Well, dang. I started out loving this so much. The voice is wryly funny and evocative, yet also domestic and down to earth; Anne Tyler is the obvious comparison, and this seemed like it was going to be similar to the Anne Tyler stories I love. An ordinary person living an ordinary yet somehow weirdly complicated life.

Unfortunately, despite thematic similarity to a specific Tyler book I love (Saint Maybe) it turned out to be more like the Tylers I wind up hating.

He's usually, you know, adorable weird,
Scene from “Community”: Troy is saying, referring to Abed, “He’s usually, you know adorably weird,”
like mork from ork, but, since we got expelled,
Continues: “like Mork from Ork, but, since we got expelled,”

he's been creepy weird, like present-day Robin Williams.
Continues: “he’s been creepy weird, like present-day Robin Williams.”

(This scene didn’t age well, but it expresses my feeling so perfectly.)

Jane is a young second-grade teacher, new to a small town. When she meets Duncan a woodworker/general handyman who helps her when she’s locked out, they fall into bed and a relationship. He’s about 20 years older than her, which doesn’t bother Jane at all — more on this later — but he’s also slept with almost every woman in town, which bothers her a fair bit. He’s also weirdly close to his gorgeous and perfect ex-wife Aggie and her new husband Gary, and that apparently doesn’t preclude having occasional sex with her.
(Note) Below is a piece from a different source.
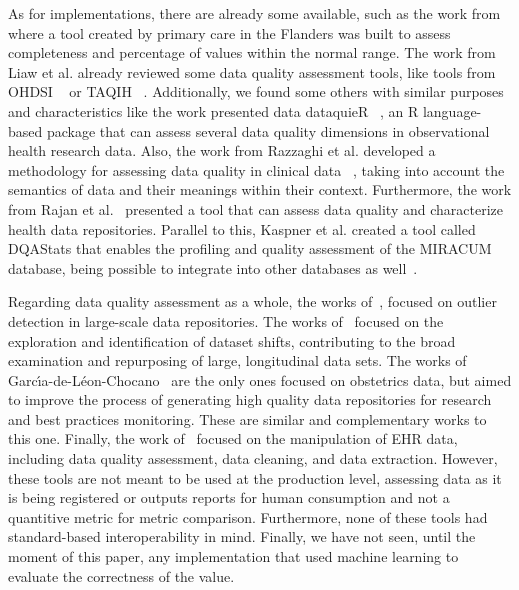 As for implementations, there are already some available, such as the work from \cite{phanAutomatedDataCleaning2020} where a tool created by primary care in the Flanders was built to assess completeness and percentage of values within the normal range. The work from Liaw et al. \cite{liawQualityAssessmentRealworld2021} already reviewed some data quality assessment tools, like tools from OHDSI \unskip~\cite{hripcsakObservationalHealthData2015} or TAQIH \unskip~\cite{alvarezsanchezTAQIHToolTabular2019}. Additionally, we found some others with similar purposes and characteristics like the work presented data dataquieR \unskip~\cite{schmidtFacilitatingHarmonizedData2021}, an R language-based package that can assess several data quality dimensions in observational health research data. Also, the work from Razzaghi et al. developed a methodology for assessing data quality in clinical data \unskip~\cite{razzaghiDevelopingSystematicApproach2022}, taking into account the semantics of data and their meanings within their context. Furthermore, the work from Rajan et al.\unskip~\cite{rajanContentAgnosticComputable2019} presented a tool that can assess data quality and characterize health data repositories. Parallel to this, Kaspner et al. created a tool called DQAStats that enables the profiling and quality assessment of the MIRACUM database, being possible to integrate into other databases as well\unskip~\cite{kapsnerLinkingConsortiumWideData2021a}.


Regarding data quality assessment as a whole, the works of\unskip~\cite{estiriSemisupervisedEncodingOutlier2019}, focused on outlier detection in large-scale data repositories. The works of\unskip~\cite{saezEHRtemporalVariabilityDelineatingTemporal2020} focused on the exploration and identification of dataset shifts, contributing to the broad examination and repurposing of large, longitudinal data sets. The works of Garc\'{\i}a-de-L{\'e}on-Chocano\unskip~\cite{garci;a-de-leon-chocanoConstructionQualityassuredInfant2015,garcia-de-leon-chocanoConstructionQualityassuredInfant2016,saStandardizedDataQuality2017} are the only ones focused on obstetrics data, but aimed to improve the process of generating high quality data repositories for research and best practices monitoring. These are similar and complementary works to this one. Finally, the work of\unskip~\cite{springateREHRPackageManipulating2017} focused on the manipulation of EHR data, including data quality assessment, data cleaning, and data extraction. However, these tools are not meant to be used at the production level, assessing data as it is being registered or outputs reports for human consumption and not a quantitive metric for metric comparison. Furthermore, none of these tools had standard-based interoperability in mind. Finally, we have not seen, until the moment of this paper, any implementation that used machine learning to evaluate the correctness of the value.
When Duncan casually mentions his firm intention to never get married again, Jane knows she needs to move on, and she makes the attempt. But things go sidewise and she finds herself swept into a life that is sort of what she wanted but also completely not.

As I said, I started out loving this. Jane is relatably offbeat and insecure; she’s also a wonderful teacher and I loved reading about her different students and how she worked with them. Duncan is somewhat enigmatic for a man who lives his life so openly but her passion for him comes through anyway, and the small town eccentrics in the story are loosely but effectively drawn.

But I started to feel really depressed for Jane. She has some sensory issues — many, many people in the book are probably neurodiverse — and she’s got to deal with so many difficult, demanding, and frankly inconsiderate people. (At one point in the book she’s in labor, everyone is just hanging around getting in her way, and when the doctor tells her she can throw them out, I almost cried with relief.) And the one time she makes an effort to get some time and space for herself, she winds up with a new responsibility and a lifelong guilt trip.

What really turned me against the book was a chapter in which Duncan and his ex are off together for a funeral and Jane is left to take care of their children, Jimmy, an intellectually disabled man they’ve basically adopted, and Gary, who’s barely a functional adult. Meanwhile she’s also working and struggling with excruciating fear and jealousy. Does she talk about this with Duncan and get any kind of reassurance from him? Oh hell no.

It doesn’t help that we don’t ever get Duncan’s point of view; we especially don’t know what he sees in Jane specifically. He’s very loving towards her, and he’s also a supportive, loving father, but it mainly seems she’s with him because she was there at the right time. If she left him, he’d might just shrug and find another woman that same day…. probably one younger than Jane. Because every time we hear about a couple’s romantic history here, it turns out there was an icky age difference. Duncan was 25 going to Aggie’s prom. No one ever mentions this is gross.

I have mixed feelings about the character of Jimmy, who’s very important to the book. I think it’s mainly an understanding and sympathetic portrayal–unlike that of Gary, who has very little to recommend him. But I felt frustrated with people’s choices for him, and how little that was examined by the text.

And ultimately, I was frustrated with Jane’s choices for herself. I was promised a heartwarming story. Accepting a monotonous life with no accommodations for your needs and boundaries is just not heartwarming.